▶ [Stored data]:
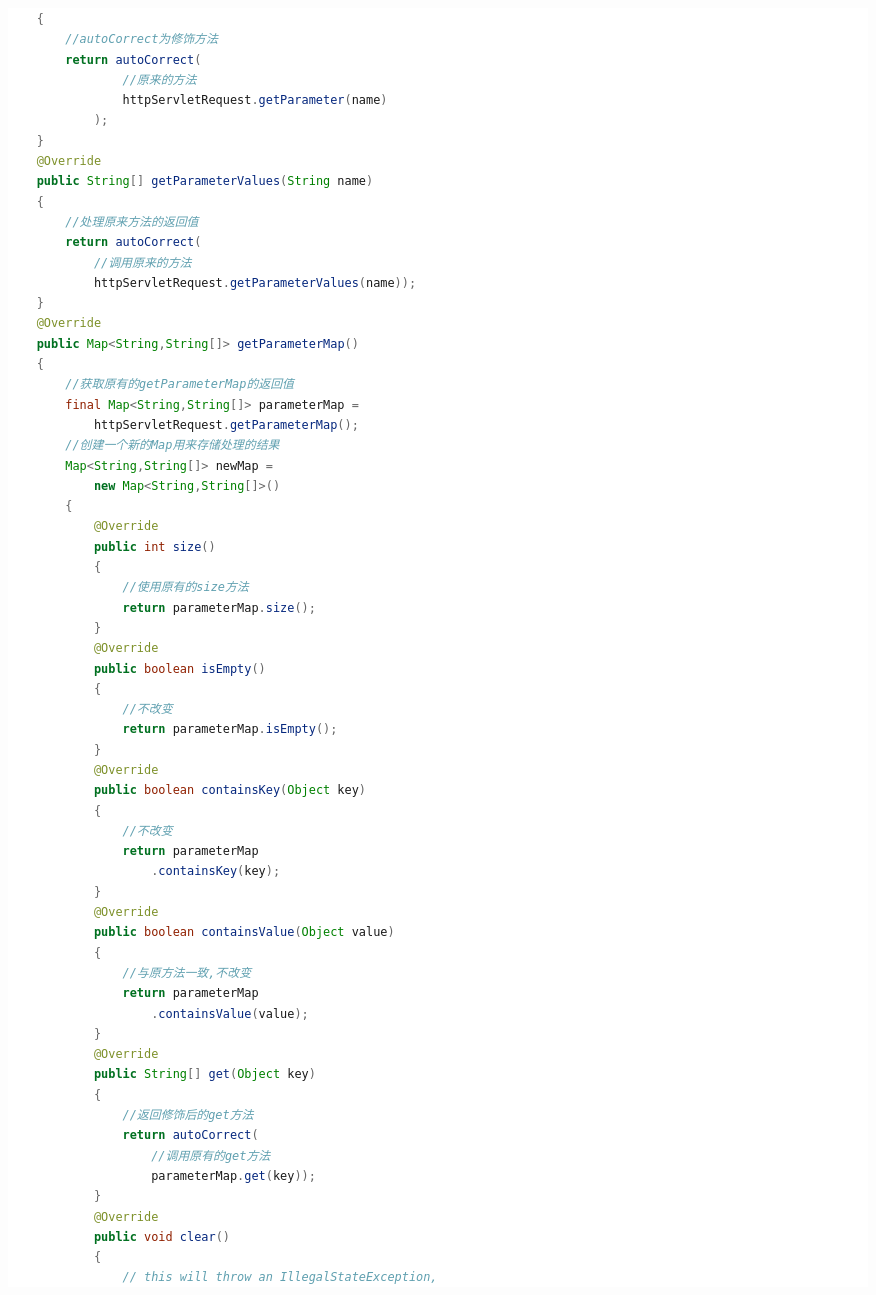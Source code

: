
 ```java
    {
        //autoCorrect为修饰方法
        return autoCorrect(
                //原来的方法
                httpServletRequest.getParameter(name)
            );
    }
    @Override
    public String[] getParameterValues(String name)
    {
        //处理原来方法的返回值
        return autoCorrect(
            //调用原来的方法
            httpServletRequest.getParameterValues(name));
    }
    @Override
    public Map<String,String[]> getParameterMap()
    {
        //获取原有的getParameterMap的返回值
        final Map<String,String[]> parameterMap = 
            httpServletRequest.getParameterMap();
        //创建一个新的Map用来存储处理的结果
        Map<String,String[]> newMap = 
            new Map<String,String[]>()
        {
            @Override
            public int size()
            {
                //使用原有的size方法
                return parameterMap.size();
            }
            @Override
            public boolean isEmpty()
            {
                //不改变
                return parameterMap.isEmpty();
            }
            @Override
            public boolean containsKey(Object key)
            {
                //不改变
                return parameterMap
                    .containsKey(key);
            }
            @Override
            public boolean containsValue(Object value)
            {
                //与原方法一致,不改变
                return parameterMap
                    .containsValue(value);
            }
            @Override
            public String[] get(Object key)
            {
                //返回修饰后的get方法
                return autoCorrect(
                    //调用原有的get方法
                    parameterMap.get(key));
            }
            @Override
            public void clear()
            {
                // this will throw an IllegalStateException,
```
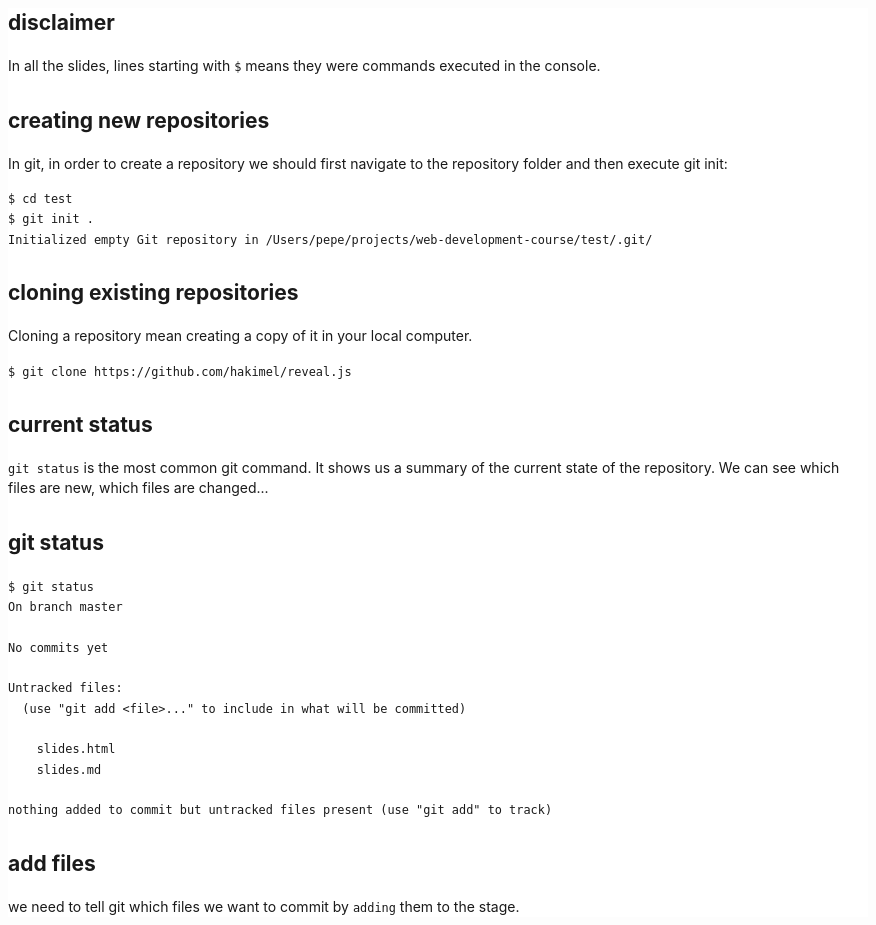 ## disclaimer

In all the slides, lines starting with `$` means they were commands
executed in the console.

## creating new repositories

In git, in order to create a repository we should first navigate to
the repository folder and then execute git init:

```
$ cd test
$ git init .
Initialized empty Git repository in /Users/pepe/projects/web-development-course/test/.git/
```

## cloning existing repositories

Cloning a repository mean creating a copy of it in your local
computer.

```
$ git clone https://github.com/hakimel/reveal.js
```

## current status

`git status` is the most common git command.  It shows us a summary of
the current state of the repository.  We can see which files are new,
which files are changed...

## git status

```
$ git status
On branch master

No commits yet

Untracked files:
  (use "git add <file>..." to include in what will be committed)

	slides.html
	slides.md

nothing added to commit but untracked files present (use "git add" to track)
```

## add files

we need to tell git which files we want to commit by `adding` them to
the stage.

▶ [TASK ITEM]: Number of lines holding "name" in the data: give it, with nothing else.

▶ [FINAL ANSWER]: 3